**Work task:**
Each line of the data below either holds "Hack" or does not. Report how many do, and only that.

(Saved entries)
━━━━━━━━━━━━━━━━━━━━━━━━━━━━━━

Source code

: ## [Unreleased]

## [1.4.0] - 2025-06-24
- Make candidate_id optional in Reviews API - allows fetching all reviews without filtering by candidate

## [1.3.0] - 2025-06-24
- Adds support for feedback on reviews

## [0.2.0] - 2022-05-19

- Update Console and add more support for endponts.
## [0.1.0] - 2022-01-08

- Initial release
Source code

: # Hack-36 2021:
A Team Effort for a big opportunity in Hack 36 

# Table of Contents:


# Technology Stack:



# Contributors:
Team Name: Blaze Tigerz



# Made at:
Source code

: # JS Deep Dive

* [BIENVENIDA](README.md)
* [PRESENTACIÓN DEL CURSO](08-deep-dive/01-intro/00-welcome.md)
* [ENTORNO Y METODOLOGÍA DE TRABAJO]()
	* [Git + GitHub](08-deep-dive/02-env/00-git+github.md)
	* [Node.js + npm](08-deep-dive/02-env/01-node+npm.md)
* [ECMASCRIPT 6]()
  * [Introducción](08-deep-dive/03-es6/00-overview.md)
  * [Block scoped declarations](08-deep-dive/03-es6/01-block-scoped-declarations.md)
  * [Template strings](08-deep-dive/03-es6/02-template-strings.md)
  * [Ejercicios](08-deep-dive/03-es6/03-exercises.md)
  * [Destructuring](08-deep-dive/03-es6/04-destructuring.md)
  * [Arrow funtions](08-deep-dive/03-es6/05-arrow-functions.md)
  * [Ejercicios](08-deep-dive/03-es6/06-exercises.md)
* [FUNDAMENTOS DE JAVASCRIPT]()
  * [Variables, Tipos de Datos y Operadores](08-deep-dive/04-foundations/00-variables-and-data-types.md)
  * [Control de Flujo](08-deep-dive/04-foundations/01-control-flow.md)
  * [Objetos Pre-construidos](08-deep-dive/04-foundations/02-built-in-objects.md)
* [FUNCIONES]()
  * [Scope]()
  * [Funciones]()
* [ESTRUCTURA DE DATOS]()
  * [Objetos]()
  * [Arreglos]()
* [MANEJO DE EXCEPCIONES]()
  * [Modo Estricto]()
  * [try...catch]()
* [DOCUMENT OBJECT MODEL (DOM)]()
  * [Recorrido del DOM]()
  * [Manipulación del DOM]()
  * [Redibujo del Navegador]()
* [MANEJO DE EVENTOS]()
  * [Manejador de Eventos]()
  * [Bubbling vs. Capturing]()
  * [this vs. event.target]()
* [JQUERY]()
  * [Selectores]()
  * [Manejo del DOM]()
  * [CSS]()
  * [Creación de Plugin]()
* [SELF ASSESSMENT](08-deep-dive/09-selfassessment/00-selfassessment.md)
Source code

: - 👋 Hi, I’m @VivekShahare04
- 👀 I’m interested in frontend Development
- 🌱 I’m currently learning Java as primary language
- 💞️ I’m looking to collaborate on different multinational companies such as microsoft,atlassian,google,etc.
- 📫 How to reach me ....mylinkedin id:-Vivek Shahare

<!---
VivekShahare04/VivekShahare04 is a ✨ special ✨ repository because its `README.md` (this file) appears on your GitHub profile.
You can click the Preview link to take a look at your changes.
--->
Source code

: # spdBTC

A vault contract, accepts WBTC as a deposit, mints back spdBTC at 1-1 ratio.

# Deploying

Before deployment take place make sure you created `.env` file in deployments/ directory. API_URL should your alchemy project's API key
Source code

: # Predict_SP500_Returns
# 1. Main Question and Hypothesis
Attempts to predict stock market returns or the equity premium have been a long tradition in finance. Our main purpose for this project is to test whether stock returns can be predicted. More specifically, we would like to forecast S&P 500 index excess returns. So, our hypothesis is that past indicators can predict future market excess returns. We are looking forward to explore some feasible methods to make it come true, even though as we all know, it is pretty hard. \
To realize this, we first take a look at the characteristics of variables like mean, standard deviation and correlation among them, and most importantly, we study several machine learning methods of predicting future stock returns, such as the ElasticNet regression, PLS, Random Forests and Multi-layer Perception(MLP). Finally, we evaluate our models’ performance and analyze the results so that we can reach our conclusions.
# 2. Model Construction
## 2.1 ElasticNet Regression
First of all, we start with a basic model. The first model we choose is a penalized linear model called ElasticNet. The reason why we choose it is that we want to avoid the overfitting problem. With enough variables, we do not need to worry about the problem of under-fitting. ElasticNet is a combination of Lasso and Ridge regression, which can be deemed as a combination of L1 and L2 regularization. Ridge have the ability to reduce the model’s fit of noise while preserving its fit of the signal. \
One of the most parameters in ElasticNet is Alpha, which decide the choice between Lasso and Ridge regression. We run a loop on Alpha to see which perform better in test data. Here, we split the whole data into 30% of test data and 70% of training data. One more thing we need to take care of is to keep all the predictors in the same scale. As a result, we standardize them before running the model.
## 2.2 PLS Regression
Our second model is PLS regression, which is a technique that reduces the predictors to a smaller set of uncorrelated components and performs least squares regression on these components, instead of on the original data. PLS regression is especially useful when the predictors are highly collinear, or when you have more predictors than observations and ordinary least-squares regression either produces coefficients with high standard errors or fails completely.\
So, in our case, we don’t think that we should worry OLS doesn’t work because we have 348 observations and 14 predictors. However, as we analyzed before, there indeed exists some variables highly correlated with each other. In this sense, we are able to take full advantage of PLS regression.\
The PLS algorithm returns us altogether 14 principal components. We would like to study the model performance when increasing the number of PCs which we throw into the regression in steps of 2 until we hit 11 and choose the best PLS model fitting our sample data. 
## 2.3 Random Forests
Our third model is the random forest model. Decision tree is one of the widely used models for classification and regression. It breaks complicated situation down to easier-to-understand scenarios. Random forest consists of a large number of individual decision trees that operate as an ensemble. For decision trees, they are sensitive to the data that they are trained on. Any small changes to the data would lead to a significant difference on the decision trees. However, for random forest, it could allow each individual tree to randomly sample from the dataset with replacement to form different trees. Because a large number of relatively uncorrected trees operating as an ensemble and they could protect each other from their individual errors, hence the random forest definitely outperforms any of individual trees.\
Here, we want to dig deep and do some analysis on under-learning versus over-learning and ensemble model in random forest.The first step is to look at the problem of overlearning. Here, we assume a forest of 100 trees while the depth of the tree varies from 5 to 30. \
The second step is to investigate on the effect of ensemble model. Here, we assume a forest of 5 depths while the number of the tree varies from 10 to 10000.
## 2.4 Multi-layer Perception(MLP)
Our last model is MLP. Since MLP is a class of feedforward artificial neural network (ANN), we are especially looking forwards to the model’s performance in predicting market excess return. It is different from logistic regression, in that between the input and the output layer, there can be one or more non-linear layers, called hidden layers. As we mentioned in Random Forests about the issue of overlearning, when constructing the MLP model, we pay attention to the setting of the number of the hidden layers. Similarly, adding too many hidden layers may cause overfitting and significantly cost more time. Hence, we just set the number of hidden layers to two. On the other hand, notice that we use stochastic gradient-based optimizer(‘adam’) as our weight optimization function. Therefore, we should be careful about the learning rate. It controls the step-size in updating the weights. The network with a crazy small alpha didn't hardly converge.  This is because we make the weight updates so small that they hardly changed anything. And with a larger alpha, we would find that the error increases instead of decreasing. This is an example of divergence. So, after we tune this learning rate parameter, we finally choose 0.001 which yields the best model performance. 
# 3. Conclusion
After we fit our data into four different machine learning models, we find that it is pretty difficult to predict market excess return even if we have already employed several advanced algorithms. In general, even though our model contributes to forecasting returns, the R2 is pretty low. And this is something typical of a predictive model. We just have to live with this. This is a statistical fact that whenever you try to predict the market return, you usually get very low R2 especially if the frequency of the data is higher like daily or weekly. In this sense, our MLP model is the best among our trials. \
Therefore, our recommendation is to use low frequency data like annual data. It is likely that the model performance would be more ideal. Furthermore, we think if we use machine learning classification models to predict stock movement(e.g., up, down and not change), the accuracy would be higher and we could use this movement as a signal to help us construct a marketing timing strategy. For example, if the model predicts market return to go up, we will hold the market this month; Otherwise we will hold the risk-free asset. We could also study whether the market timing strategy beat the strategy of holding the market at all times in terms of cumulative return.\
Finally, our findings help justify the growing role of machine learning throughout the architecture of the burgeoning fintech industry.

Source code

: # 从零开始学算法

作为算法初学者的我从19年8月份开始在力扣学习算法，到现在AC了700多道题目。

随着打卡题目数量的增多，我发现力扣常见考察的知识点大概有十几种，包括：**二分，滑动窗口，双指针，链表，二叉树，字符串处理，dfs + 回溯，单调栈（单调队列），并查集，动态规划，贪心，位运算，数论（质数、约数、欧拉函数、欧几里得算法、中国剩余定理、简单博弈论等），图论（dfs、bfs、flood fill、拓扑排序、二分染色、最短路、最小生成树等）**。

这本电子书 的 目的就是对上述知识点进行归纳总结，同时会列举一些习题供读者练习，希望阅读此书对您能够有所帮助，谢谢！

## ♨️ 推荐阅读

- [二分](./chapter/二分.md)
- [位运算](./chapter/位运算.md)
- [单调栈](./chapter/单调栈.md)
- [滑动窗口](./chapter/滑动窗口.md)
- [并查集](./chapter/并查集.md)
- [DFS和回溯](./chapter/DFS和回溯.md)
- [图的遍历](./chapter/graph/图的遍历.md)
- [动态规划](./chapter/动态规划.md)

━━━━━━━━━━━━━━━━━━━━━━━━━━━━━━

**Task response:**
2